THE INPUT ->
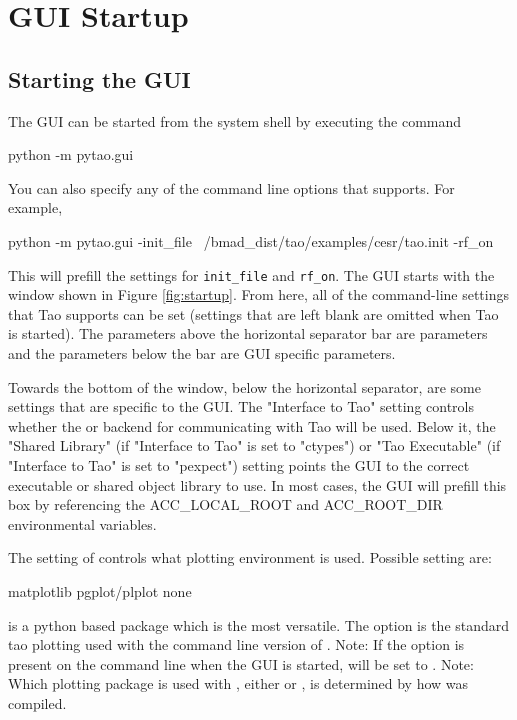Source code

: \chapter{GUI Startup}
\label{s:gui.startup}

\section{Starting the GUI}

The GUI can be started from the system shell by executing the command
\begin{example}
  python -m pytao.gui
\end{example}
You can also specify any of the command line options that \tao supports.  For example,
\begin{example}
  python -m pytao.gui -init_file ~/bmad_dist/tao/examples/cesr/tao.init -rf_on
\end{example}
This will prefill the settings for \texttt{init_file} and \texttt{rf_on}. The GUI starts with the
window shown in Figure \ref{fig:startup}. From here, all of the command-line settings that Tao
supports can be set (settings that are left blank are omitted when Tao is started). The parameters
above the horizontal separator bar are \tao parameters and the parameters below the bar are GUI
specific parameters.

Towards the bottom of the window, below the horizontal separator, are some settings that are
specific to the GUI.  The "Interface to Tao" setting controls whether the  or
 backend for communicating with Tao will be used.  Below it, the "Shared Library" (if
"Interface to Tao" is set to "ctypes") or "Tao Executable" (if "Interface to Tao" is set to
"pexpect") setting points the GUI to the correct executable or shared object library to use.  In
most cases, the GUI will prefill this box by referencing the ACC_LOCAL_ROOT and ACC_ROOT_DIR
environmental variables.

The setting of  controls what plotting environment is used. Possible setting are:
\begin{example}
  matplotlib
  pgplot/plplot
  none
\end{example}
 is a python based package which is the most versatile. The  option
is the standard tao plotting used with the command line version of \tao. Note: If the \tao {} option
is present on the command line when the GUI is started,  will be set to .
Note: Which plotting package is
used with , either  or , is determined by how \tao was compiled.

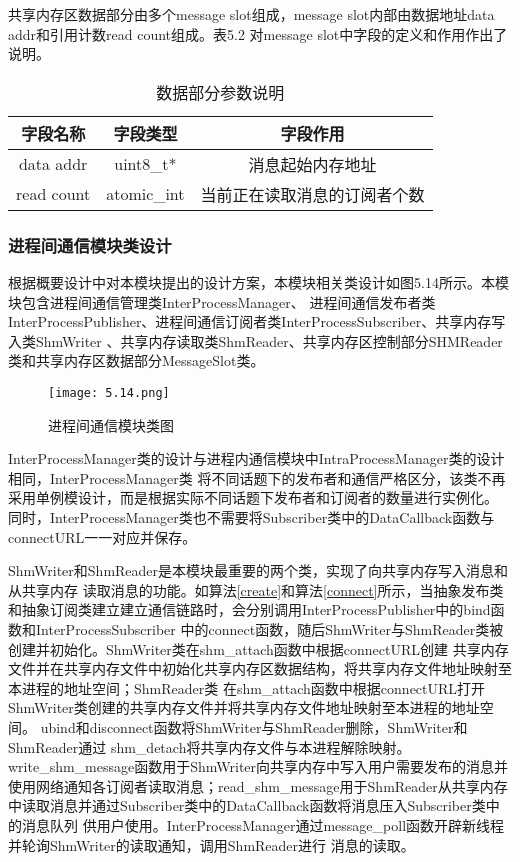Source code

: 共享内存区数据部分由多个message slot组成，message slot内部由数据地址data addr和引用计数read count组成。表5.2
对message slot中字段的定义和作用作出了说明。
\begin{table}[htb]
  \centering\small
  \caption{数据部分参数说明}
  \label{tab:exampletable}
  \begin{tabular}{ccc}
    \toprule
    字段名称 & 字段类型 & 字段作用\\
    \midrule
    data addr & uint8\_t*& 消息起始内存地址\\
    read count & atomic\_int & 当前正在读取消息的订阅者个数\\
    \bottomrule
  \end{tabular}
\end{table}

\subsubsection{进程间通信模块类设计}
根据概要设计中对本模块提出的设计方案，本模块相关类设计如图5.14所示。本模块包含进程间通信管理类InterProcessManager、
进程间通信发布者类InterProcessPublisher、进程间通信订阅者类InterProcessSubscriber、共享内存写入类ShmWriter
、共享内存读取类ShmReader、共享内存区控制部分SHMReader类和共享内存区数据部分MessageSlot类。

\begin{figure}[H]
  \centering
  \texttt{[image: 5.14.png]}
  \caption{进程间通信模块类图}
  \label{fig:11}
\end{figure}
InterProcessManager类的设计与进程内通信模块中IntraProcessManager类的设计相同，InterProcessManager类
将不同话题下的发布者和通信严格区分，该类不再采用单例模设计，而是根据实际不同话题下发布者和订阅者的数量进行实例化。
同时，InterProcessManager类也不需要将Subscriber类中的DataCallback函数与connectURL一一对应并保存。

ShmWriter和ShmReader是本模块最重要的两个类，实现了向共享内存写入消息和从共享内存
读取消息的功能。如算法\ref{create}和算法\ref{connect}所示，当抽象发布类和抽象订阅类建立建立通信链路时，会分别调用InterProcessPublisher中的bind函数和InterProcessSubscriber
中的connect函数，随后ShmWriter与ShmReader类被创建并初始化。ShmWriter类在shm\_attach函数中根据connectURL创建
共享内存文件并在共享内存文件中初始化共享内存区数据结构，将共享内存文件地址映射至本进程的地址空间；ShmReader类
在shm\_attach函数中根据connectURL打开ShmWriter类创建的共享内存文件并将共享内存文件地址映射至本进程的地址空间。
ubind和disconnect函数将ShmWriter与ShmReader删除，ShmWriter和ShmReader通过
shm\_detach将共享内存文件与本进程解除映射。write\_shm\_message函数用于ShmWriter向共享内存中写入用户需要发布的消息并
使用网络通知各订阅者读取消息；read\_shm\_message用于ShmReader从共享内存中读取消息并通过Subscriber类中的DataCallback函数将消息压入Subscriber类中的消息队列
供用户使用。InterProcessManager通过message\_poll函数开辟新线程并轮询ShmWriter的读取通知，调用ShmReader进行
消息的读取。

WHAT NEEDS TO BE DONE -> Of the lines above, copy each that contains "Note".

PROBLEM SOLUTION ->
is the standard tao plotting used with the command line version of \tao. Note: If the \tao {} option
Note: Which plotting package is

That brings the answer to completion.